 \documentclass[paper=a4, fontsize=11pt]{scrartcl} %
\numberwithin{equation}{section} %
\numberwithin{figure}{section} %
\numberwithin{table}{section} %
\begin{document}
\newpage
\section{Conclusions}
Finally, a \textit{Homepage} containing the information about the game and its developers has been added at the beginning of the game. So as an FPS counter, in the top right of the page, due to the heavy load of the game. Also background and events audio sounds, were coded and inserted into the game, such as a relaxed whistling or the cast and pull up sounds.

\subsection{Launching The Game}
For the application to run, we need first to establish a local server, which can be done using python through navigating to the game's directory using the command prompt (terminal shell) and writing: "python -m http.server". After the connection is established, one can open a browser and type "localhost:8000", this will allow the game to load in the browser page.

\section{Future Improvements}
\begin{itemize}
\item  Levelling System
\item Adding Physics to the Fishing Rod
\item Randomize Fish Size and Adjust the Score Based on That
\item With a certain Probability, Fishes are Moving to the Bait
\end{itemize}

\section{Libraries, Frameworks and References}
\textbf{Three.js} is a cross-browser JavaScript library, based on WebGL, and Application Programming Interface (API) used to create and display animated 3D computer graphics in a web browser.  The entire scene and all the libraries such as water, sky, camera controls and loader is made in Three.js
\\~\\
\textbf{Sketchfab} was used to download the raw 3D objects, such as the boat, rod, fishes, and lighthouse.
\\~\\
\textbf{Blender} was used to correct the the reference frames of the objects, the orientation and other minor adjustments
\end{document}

* * *

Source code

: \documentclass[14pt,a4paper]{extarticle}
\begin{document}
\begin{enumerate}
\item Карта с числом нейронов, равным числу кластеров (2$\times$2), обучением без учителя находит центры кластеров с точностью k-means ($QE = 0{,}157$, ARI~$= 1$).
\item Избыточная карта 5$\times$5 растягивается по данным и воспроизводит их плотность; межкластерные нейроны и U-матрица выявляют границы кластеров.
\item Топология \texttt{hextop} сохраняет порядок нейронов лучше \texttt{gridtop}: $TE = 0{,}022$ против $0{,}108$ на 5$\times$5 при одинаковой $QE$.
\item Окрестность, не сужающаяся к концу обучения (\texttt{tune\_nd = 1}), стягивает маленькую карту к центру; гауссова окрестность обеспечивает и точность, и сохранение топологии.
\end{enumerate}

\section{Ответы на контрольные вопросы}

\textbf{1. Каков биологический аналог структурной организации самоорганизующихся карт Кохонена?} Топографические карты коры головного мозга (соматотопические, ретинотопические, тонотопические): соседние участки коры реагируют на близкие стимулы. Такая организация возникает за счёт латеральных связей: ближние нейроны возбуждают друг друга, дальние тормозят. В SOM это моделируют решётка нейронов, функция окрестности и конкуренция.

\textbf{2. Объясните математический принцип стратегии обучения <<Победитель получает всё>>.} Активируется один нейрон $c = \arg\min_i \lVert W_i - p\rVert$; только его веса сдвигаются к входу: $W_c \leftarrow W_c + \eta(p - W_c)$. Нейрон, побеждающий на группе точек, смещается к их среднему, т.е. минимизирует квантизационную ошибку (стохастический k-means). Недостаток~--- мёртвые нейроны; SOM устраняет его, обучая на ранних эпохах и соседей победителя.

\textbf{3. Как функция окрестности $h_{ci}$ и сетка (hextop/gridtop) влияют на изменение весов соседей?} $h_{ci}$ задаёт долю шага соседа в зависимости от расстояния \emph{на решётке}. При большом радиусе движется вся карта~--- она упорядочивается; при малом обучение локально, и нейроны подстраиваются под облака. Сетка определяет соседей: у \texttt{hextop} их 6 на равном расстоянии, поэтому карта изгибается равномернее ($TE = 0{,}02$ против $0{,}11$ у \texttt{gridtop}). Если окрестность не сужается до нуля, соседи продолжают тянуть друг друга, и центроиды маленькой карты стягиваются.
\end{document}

- _TASK INSTRUCTIONS_
Of the lines above, copy each one that contains the word "times".

- _COMPLETED TASK_
\item Карта с числом нейронов, равным числу кластеров (2$\times$2), обучением без учителя находит центры кластеров с точностью k-means ($QE = 0{,}157$, ARI~$= 1$).
\item Избыточная карта 5$\times$5 растягивается по данным и воспроизводит их плотность; межкластерные нейроны и U-матрица выявляют границы кластеров.
\item Топология \texttt{hextop} сохраняет порядок нейронов лучше \texttt{gridtop}: $TE = 0{,}022$ против $0{,}108$ на 5$\times$5 при одинаковой $QE$.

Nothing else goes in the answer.